What the task asks:
Extract, from the records beneath this instruction, each line that contains the word "最少操作次数为dp".

============================================================

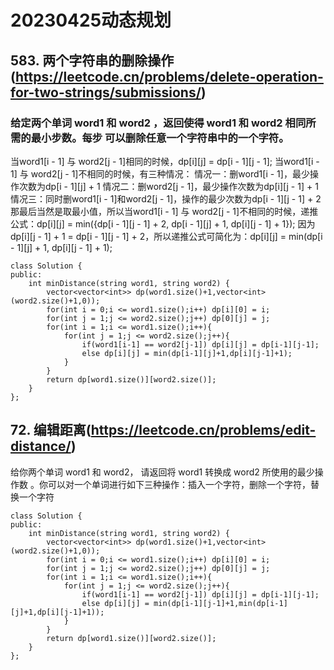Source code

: # 20230425动态规划
## 583. 两个字符串的删除操作(https://leetcode.cn/problems/delete-operation-for-two-strings/submissions/)
### 给定两个单词 word1 和 word2 ，返回使得 word1 和  word2 相同所需的最小步数。每步 可以删除任意一个字符串中的一个字符。
当word1[i - 1] 与 word2[j - 1]相同的时候，dp[i][j] = dp[i - 1][j - 1];
当word1[i - 1] 与 word2[j - 1]不相同的时候，有三种情况：
情况一：删word1[i - 1]，最少操作次数为dp[i - 1][j] + 1
情况二：删word2[j - 1]，最少操作次数为dp[i][j - 1] + 1
情况三：同时删word1[i - 1]和word2[j - 1]，操作的最少次数为dp[i - 1][j - 1] + 2
那最后当然是取最小值，所以当word1[i - 1] 与 word2[j - 1]不相同的时候，递推公式：dp[i][j] = min({dp[i - 1][j - 1] + 2, dp[i - 1][j] + 1, dp[i][j - 1] + 1});
因为 dp[i][j - 1] + 1 = dp[i - 1][j - 1] + 2，所以递推公式可简化为：dp[i][j] = min(dp[i - 1][j] + 1, dp[i][j - 1] + 1);
```
class Solution {
public:
    int minDistance(string word1, string word2) {
        vector<vector<int>> dp(word1.size()+1,vector<int>(word2.size()+1,0));
        for(int i = 0;i <= word1.size();i++) dp[i][0] = i;
        for(int j = 1;j <= word2.size();j++) dp[0][j] = j;
        for(int i = 1;i <= word1.size();i++){
            for(int j = 1;j <= word2.size();j++){
                if(word1[i-1] == word2[j-1]) dp[i][j] = dp[i-1][j-1];
                else dp[i][j] = min(dp[i-1][j]+1,dp[i][j-1]+1);
            }
        }
        return dp[word1.size()][word2.size()];
    }
};
```
## 72. 编辑距离(https://leetcode.cn/problems/edit-distance/)
给你两个单词 word1 和 word2， 请返回将 word1 转换成 word2 所使用的最少操作数  。你可以对一个单词进行如下三种操作：插入一个字符，删除一个字符，替换一个字符
```
class Solution {
public:
    int minDistance(string word1, string word2) {
        vector<vector<int>> dp(word1.size()+1,vector<int>(word2.size()+1,0));
        for(int i = 0;i <= word1.size();i++) dp[i][0] = i;
        for(int j = 1;j <= word2.size();j++) dp[0][j] = j;
        for(int i = 1;i <= word1.size();i++){
            for(int j = 1;j <= word2.size();j++){
                if(word1[i-1] == word2[j-1]) dp[i][j] = dp[i-1][j-1];
                else dp[i][j] = min(dp[i-1][j-1]+1,min(dp[i-1][j]+1,dp[i][j-1]+1));
            }
        }
        return dp[word1.size()][word2.size()];
    }
};
```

============================================================

Exercise solution:
情况一：删word1[i - 1]，最少操作次数为dp[i - 1][j] + 1
情况二：删word2[j - 1]，最少操作次数为dp[i][j - 1] + 1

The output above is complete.